Achievements of SteosVoice speech synthesis technology in 2022

The SteosVoice team has achieved amazing results in the field of speech synthesis in 2022. While many developers positioning themselves as text-to-speech services use publicly available "as is" solutions, our team is working to develop these solutions and create our own.

0:00
/
For those who love to listen

What do we rely on when we create these solutions?

When we analyze synthesized speech, we assess plausibility by factors such as intonation, letter pronunciation, and sound defects. It's important to us that our users get quality results when using SteosVoice, so we improve on each of the above criteria.

What steps have already been taken?

1) To improve the pronunciation of letters and their more flexible control, it is common to teach the model on phoneme representation. Phonemes themselves are the sounds a person pronounces when reading a text. Since phoneme dictionaries of Russian words are not adapted to the task of speech synthesis, we conducted research and developed our own phoneme set, which effectively describes the sounds to use our models. The result was more flexible pronunciation control and a reduction in pronunciation error from 6% to 0.4%.

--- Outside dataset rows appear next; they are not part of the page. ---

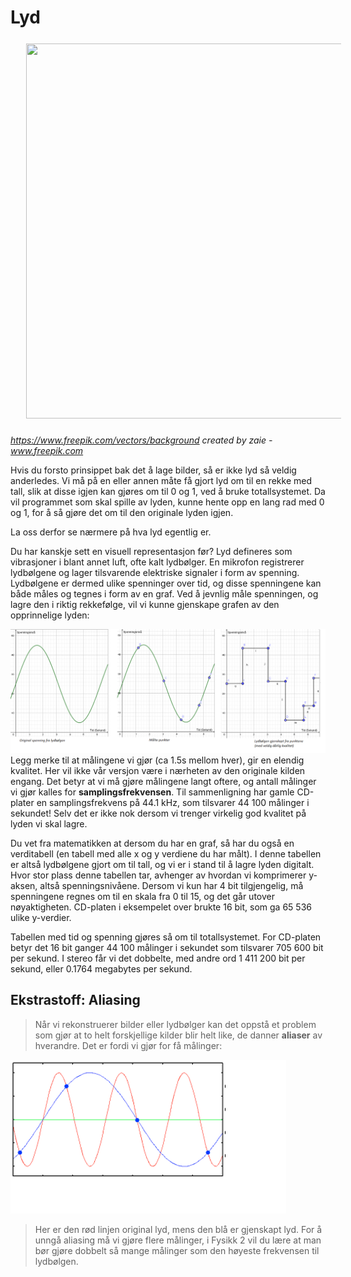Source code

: # Lyd 

<img src="./5signaler/./lyd.jpg" style="width: 800px; height: 600px; display: block; margin: 5%;"> 

*https://www.freepik.com/vectors/background created by zaie - www.freepik.com*


Hvis du forsto prinsippet bak det å lage bilder, så er ikke lyd så veldig anderledes. Vi må på en eller annen måte få gjort lyd om til en rekke med tall, slik at disse igjen kan gjøres om til 0 og 1, ved å bruke totallsystemet. Da vil programmet som skal spille av lyden, kunne hente opp en lang rad med 0 og 1, for å så gjøre det om til den originale lyden igjen.

La oss derfor se nærmere på hva lyd egentlig er.

Du har kanskje sett en visuell representasjon før? Lyd defineres som vibrasjoner i blant annet luft, ofte kalt lydbølger. En mikrofon registrerer lydbølgene og lager tilsvarende elektriske signaler i form av spenning. Lydbølgene er dermed ulike spenninger over tid, og disse spenningene kan både måles og tegnes i form av en graf. Ved å jevnlig måle spenningen, og lagre den i riktig rekkefølge, vil vi kunne gjenskape grafen av den opprinnelige lyden:

![graf for spenning av lyd](./lydgraf.png)
Legg merke til at målingene vi gjør (ca 1.5s mellom hver), gir en elendig kvalitet. Her vil ikke vår versjon være i nærheten av den originale kilden engang. Det betyr at vi må gjøre målingene langt oftere, og antall målinger vi gjør kalles for **samplingsfrekvensen**. Til sammenligning har gamle CD-plater en samplingsfrekvens på 44.1 kHz, som tilsvarer 44 100 målinger i sekundet! Selv det er ikke nok dersom vi trenger virkelig god kvalitet på lyden vi skal lagre.

Du vet fra matematikken at dersom du har en graf, så har du også en verditabell (en tabell med alle x og y verdiene du har målt). I denne tabellen er altså lydbølgene gjort om til tall, og vi er i stand til å lagre lyden digitalt. Hvor stor plass denne tabellen tar, avhenger av hvordan vi komprimerer y-aksen, altså spenningsnivåene. Dersom vi kun har 4 bit tilgjengelig, må spenningene regnes om til en skala fra 0 til 15, og det går utover nøyaktigheten. CD-platen i eksempelet over brukte 16 bit, som ga 65 536 ulike y-verdier.

Tabellen med tid og spenning gjøres så om til totallsystemet. For CD-platen betyr det 16 bit ganger 44 100 målinger i sekundet som tilsvarer 705 600 bit per sekund. I stereo får vi det dobbelte, med andre ord 1 411 200 bit per sekund, eller 0.1764 megabytes per sekund.

## Ekstrastoff: Aliasing
> Når vi rekonstruerer bilder eller lydbølger kan det oppstå et problem som gjør at to helt forskjellige kilder blir helt like, de danner **aliaser** av hverandre. Det er fordi vi gjør for få målinger:

![aliasing](./alias.png)
> Her er den rød linjen original lyd, mens den blå er gjenskapt lyd. For å unngå aliasing må vi gjøre flere målinger, i Fysikk 2 vil du lære at man bør gjøre dobbelt så mange målinger som den høyeste frekvensen til lydbølgen.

2) One of the important factors in the perception of synthesized speech is the sound quality. By modifying the model of the vocoder system, we were able to reduce the number of artifacts in the synthesized speech, while maintaining quality in a critically small amount of data - up to 10 minutes of the original recording. Such a small amount of data for training and a new approach to creating voices allowed us to significantly speed up their production - about 7 times faster.

3) Besides improving SteosVoice engine, we also develop different features which can be used in different areas. Our most interesting developments are: changing intonations, generating non-existent voices and transposing voice from one language to another. Some of them you can already try out on SteosVoice platform or Telegram chatbot. For example, you can try voice transposition from one language to another by voicing Russian text with one of the English voices. And to listen to the generated voices of non-existent people, synthesize the text by choosing the voice of Jack or Arthur.

4) We have tested many existing solutions for controlling synthesized speech, and are now combining all the best practices into one model to demonstrate the full potential of SteosVoice technology very soon.